- Opening Delimiter -
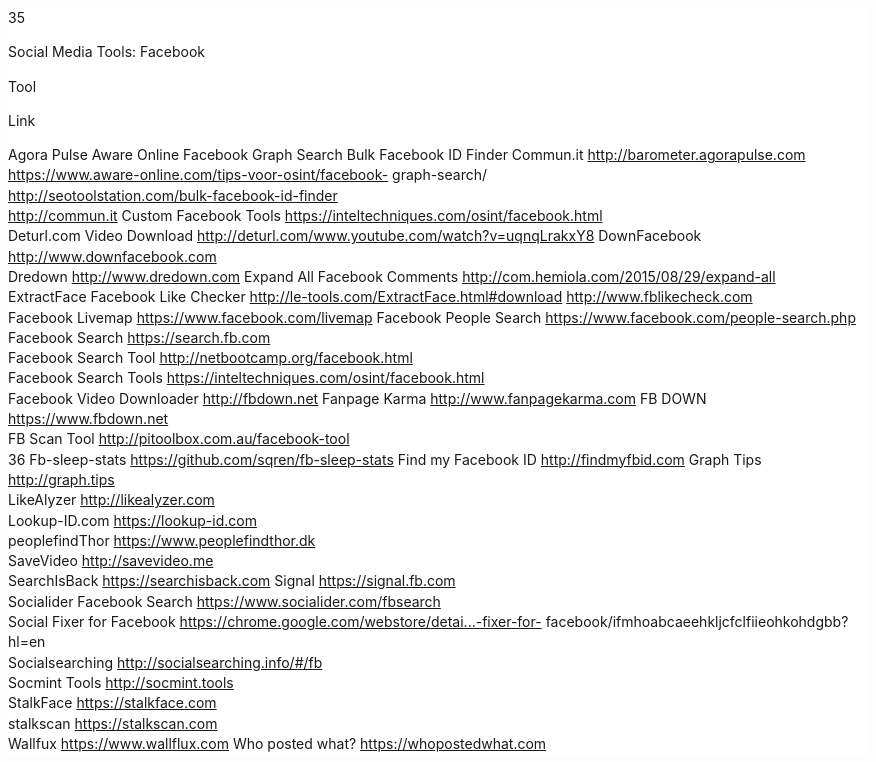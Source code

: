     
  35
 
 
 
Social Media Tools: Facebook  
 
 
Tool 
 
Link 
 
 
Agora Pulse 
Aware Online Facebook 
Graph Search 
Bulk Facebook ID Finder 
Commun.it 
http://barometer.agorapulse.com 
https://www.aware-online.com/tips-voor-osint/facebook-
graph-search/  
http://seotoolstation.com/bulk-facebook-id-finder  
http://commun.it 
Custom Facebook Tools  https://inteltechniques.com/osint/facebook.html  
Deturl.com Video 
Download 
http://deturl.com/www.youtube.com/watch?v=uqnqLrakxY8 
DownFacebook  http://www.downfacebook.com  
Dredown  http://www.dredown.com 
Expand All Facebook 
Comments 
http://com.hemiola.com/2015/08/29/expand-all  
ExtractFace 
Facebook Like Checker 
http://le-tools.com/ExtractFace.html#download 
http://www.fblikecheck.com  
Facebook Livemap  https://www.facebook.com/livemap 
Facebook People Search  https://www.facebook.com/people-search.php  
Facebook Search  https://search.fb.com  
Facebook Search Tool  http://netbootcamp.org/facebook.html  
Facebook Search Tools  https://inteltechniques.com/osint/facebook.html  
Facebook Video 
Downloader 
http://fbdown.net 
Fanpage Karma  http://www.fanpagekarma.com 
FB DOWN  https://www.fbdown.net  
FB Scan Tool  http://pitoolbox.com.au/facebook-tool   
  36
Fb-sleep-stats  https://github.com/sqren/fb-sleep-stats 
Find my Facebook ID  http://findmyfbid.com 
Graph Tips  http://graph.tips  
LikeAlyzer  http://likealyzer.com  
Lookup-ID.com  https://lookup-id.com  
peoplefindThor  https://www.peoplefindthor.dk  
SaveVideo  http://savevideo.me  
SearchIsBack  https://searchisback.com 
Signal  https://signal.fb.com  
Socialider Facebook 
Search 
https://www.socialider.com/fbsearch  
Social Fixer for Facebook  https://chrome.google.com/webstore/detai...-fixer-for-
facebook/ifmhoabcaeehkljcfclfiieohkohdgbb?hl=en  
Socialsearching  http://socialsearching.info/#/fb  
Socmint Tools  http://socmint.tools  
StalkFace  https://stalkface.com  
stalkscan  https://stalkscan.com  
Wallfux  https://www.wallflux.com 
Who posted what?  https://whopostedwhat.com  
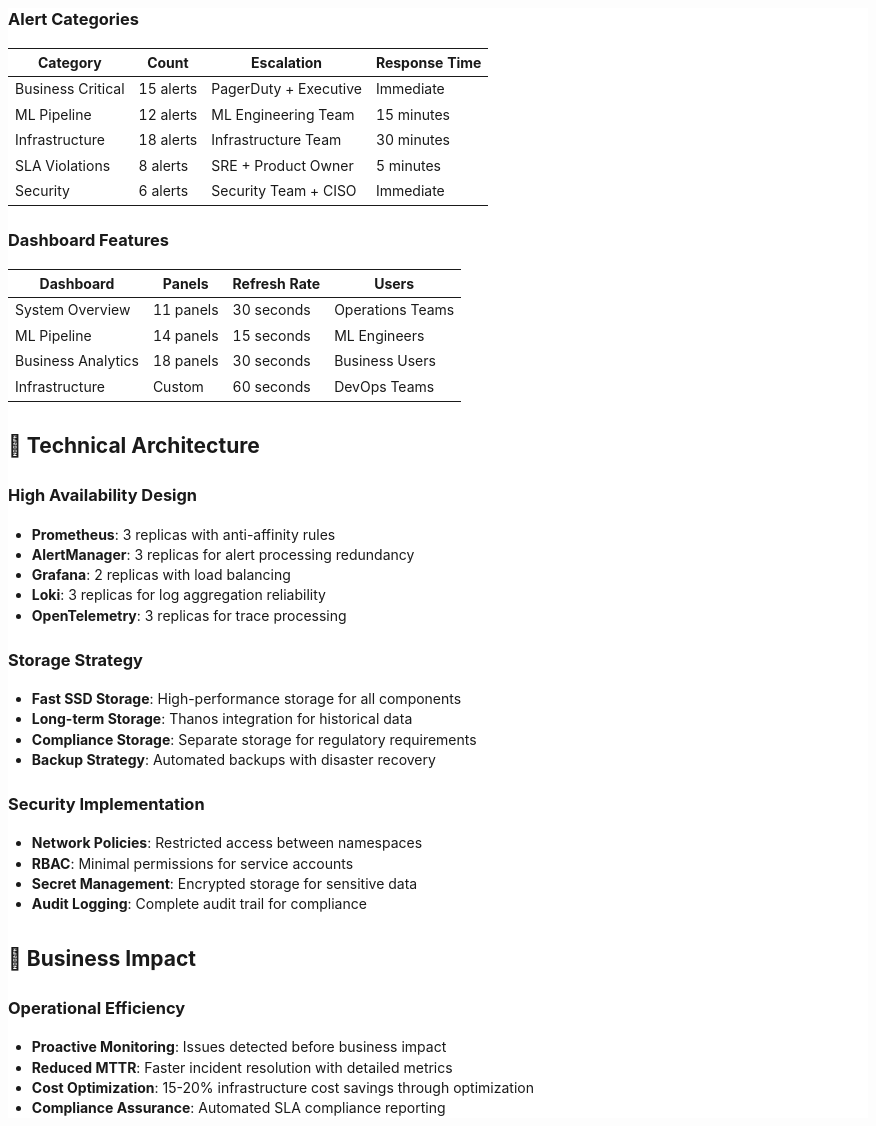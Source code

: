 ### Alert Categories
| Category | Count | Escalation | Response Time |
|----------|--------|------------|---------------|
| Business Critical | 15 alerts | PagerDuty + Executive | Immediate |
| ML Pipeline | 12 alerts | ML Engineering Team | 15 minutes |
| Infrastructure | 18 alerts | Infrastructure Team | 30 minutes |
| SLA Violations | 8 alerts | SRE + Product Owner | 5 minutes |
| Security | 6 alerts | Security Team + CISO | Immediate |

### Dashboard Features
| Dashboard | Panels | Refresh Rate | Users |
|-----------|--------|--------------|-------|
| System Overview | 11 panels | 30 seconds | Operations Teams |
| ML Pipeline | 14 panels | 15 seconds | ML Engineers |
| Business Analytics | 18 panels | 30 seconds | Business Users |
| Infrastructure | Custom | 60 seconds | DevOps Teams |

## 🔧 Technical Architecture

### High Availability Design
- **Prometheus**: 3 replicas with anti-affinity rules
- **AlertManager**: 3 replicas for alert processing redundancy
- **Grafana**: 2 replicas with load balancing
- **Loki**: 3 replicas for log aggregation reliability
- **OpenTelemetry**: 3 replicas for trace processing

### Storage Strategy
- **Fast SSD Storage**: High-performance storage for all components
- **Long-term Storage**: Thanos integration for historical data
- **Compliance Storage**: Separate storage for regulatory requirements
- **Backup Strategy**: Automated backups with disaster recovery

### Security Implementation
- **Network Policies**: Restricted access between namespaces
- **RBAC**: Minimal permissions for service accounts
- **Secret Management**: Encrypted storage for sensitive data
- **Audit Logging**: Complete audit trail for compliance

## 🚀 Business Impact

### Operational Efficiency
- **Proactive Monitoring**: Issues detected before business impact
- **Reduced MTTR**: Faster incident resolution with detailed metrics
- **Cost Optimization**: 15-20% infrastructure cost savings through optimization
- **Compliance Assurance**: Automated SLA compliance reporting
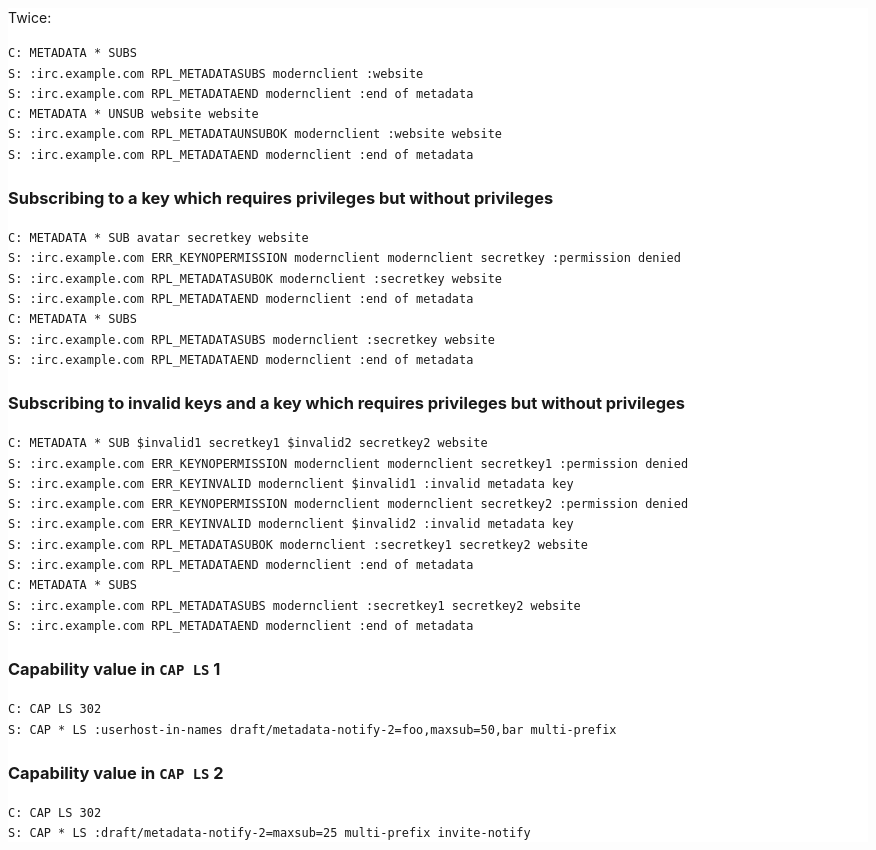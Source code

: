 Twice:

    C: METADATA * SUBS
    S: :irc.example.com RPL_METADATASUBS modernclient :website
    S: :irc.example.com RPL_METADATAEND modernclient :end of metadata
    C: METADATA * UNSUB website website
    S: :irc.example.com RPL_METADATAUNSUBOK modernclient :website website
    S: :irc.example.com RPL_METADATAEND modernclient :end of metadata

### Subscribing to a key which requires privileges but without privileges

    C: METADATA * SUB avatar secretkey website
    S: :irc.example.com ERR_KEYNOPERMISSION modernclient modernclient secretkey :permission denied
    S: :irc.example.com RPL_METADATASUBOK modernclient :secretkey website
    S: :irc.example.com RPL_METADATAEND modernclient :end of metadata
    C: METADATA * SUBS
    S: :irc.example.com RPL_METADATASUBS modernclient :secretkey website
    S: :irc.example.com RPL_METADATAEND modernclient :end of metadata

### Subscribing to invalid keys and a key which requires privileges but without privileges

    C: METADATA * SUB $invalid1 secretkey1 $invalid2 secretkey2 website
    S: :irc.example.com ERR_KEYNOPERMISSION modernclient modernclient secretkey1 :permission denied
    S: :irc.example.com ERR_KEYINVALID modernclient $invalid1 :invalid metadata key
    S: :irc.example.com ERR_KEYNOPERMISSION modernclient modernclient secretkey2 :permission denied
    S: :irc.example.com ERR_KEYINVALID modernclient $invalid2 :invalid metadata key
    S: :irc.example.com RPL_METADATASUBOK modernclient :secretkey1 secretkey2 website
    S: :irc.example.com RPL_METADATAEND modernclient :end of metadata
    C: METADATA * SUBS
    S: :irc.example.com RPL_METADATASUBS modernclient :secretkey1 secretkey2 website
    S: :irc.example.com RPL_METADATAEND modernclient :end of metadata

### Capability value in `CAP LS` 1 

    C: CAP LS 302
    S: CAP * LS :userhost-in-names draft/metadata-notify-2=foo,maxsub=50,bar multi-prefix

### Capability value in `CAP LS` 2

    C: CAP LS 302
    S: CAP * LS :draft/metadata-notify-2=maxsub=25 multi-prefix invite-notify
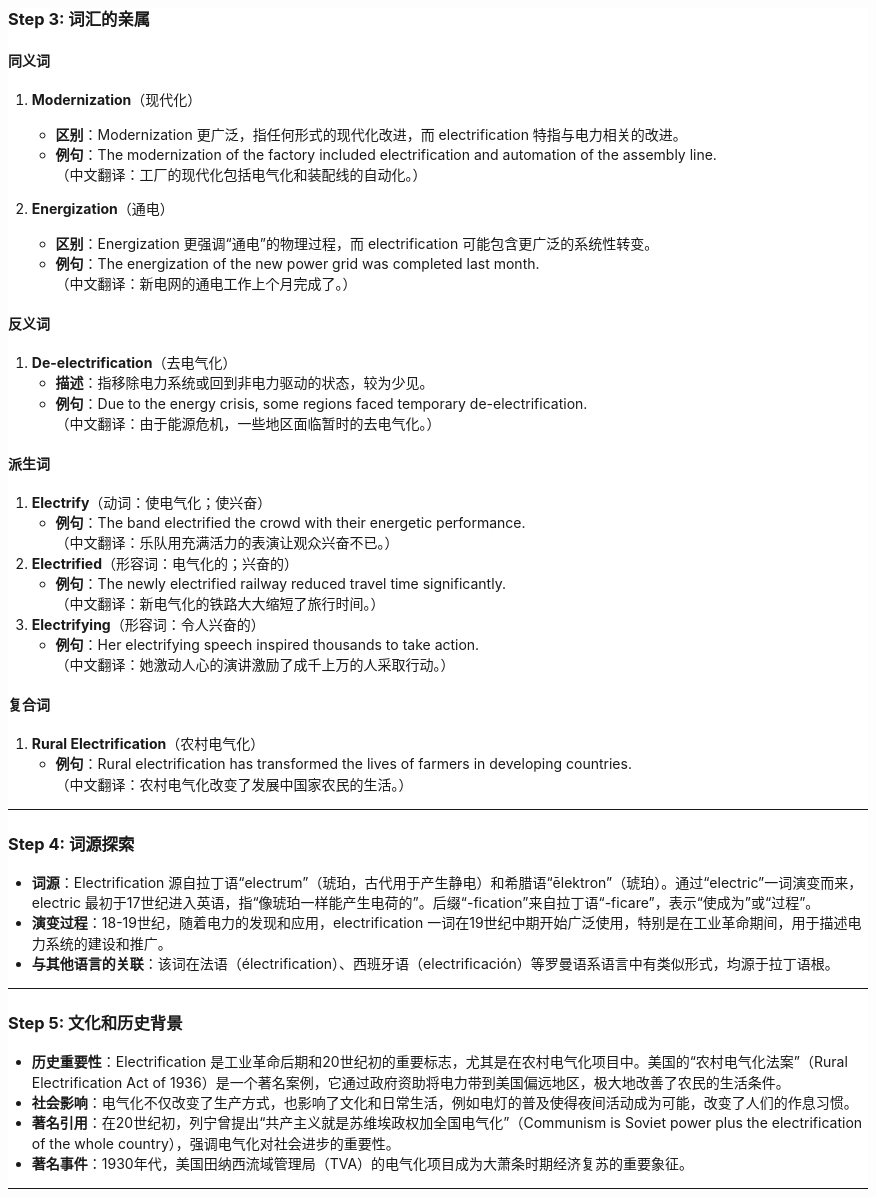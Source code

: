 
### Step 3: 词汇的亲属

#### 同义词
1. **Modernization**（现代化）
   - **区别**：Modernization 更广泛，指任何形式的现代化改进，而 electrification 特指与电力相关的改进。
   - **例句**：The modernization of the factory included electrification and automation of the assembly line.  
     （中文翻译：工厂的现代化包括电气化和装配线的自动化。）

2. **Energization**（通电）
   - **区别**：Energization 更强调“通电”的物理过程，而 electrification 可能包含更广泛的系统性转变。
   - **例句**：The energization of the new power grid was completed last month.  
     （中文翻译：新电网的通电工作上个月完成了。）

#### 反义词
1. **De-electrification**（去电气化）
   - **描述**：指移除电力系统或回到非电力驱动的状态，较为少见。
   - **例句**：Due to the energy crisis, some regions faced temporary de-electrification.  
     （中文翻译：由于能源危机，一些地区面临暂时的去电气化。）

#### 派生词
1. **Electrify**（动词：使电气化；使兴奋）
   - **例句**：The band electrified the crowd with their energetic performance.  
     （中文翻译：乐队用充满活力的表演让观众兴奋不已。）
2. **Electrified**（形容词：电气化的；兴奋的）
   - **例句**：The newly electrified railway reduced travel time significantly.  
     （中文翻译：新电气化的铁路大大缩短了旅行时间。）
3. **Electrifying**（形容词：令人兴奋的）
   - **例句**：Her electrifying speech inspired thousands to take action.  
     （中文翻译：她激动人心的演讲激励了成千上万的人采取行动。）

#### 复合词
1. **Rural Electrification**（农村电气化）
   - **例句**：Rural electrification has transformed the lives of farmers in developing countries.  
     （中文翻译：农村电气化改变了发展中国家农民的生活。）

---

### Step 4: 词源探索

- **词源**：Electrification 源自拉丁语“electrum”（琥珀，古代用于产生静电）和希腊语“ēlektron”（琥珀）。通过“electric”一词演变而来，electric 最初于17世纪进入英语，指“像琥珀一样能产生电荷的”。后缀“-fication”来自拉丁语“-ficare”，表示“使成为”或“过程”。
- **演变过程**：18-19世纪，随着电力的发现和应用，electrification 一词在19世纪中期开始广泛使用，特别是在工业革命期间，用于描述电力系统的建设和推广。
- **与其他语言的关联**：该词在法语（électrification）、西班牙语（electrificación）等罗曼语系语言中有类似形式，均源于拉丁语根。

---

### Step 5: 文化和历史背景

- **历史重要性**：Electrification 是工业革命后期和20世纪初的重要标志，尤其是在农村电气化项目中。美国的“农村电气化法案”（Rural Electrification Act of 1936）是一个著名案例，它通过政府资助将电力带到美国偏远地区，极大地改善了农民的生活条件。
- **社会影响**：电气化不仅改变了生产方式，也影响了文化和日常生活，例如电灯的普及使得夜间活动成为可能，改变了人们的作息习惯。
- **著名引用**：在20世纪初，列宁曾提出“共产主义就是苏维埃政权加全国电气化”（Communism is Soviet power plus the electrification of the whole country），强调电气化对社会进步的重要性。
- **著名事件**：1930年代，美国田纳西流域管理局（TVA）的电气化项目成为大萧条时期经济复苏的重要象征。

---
- Closing Delimiter -
▶ [WHAT IS BEING ASKED] What is needed is an exact copy of the lines from the beginning of the data through the line containing "Deturl.com Video", both included, without any pictures.

▶ [WRITTEN RESPONSE]
Source code

:     
  35
 
 
 
Social Media Tools: Facebook  
 
 
Tool 
 
Link 
 
 
Agora Pulse 
Aware Online Facebook 
Graph Search 
Bulk Facebook ID Finder 
Commun.it 
http://barometer.agorapulse.com 
https://www.aware-online.com/tips-voor-osint/facebook-
graph-search/  
http://seotoolstation.com/bulk-facebook-id-finder  
http://commun.it 
Custom Facebook Tools  https://inteltechniques.com/osint/facebook.html  
Deturl.com Video 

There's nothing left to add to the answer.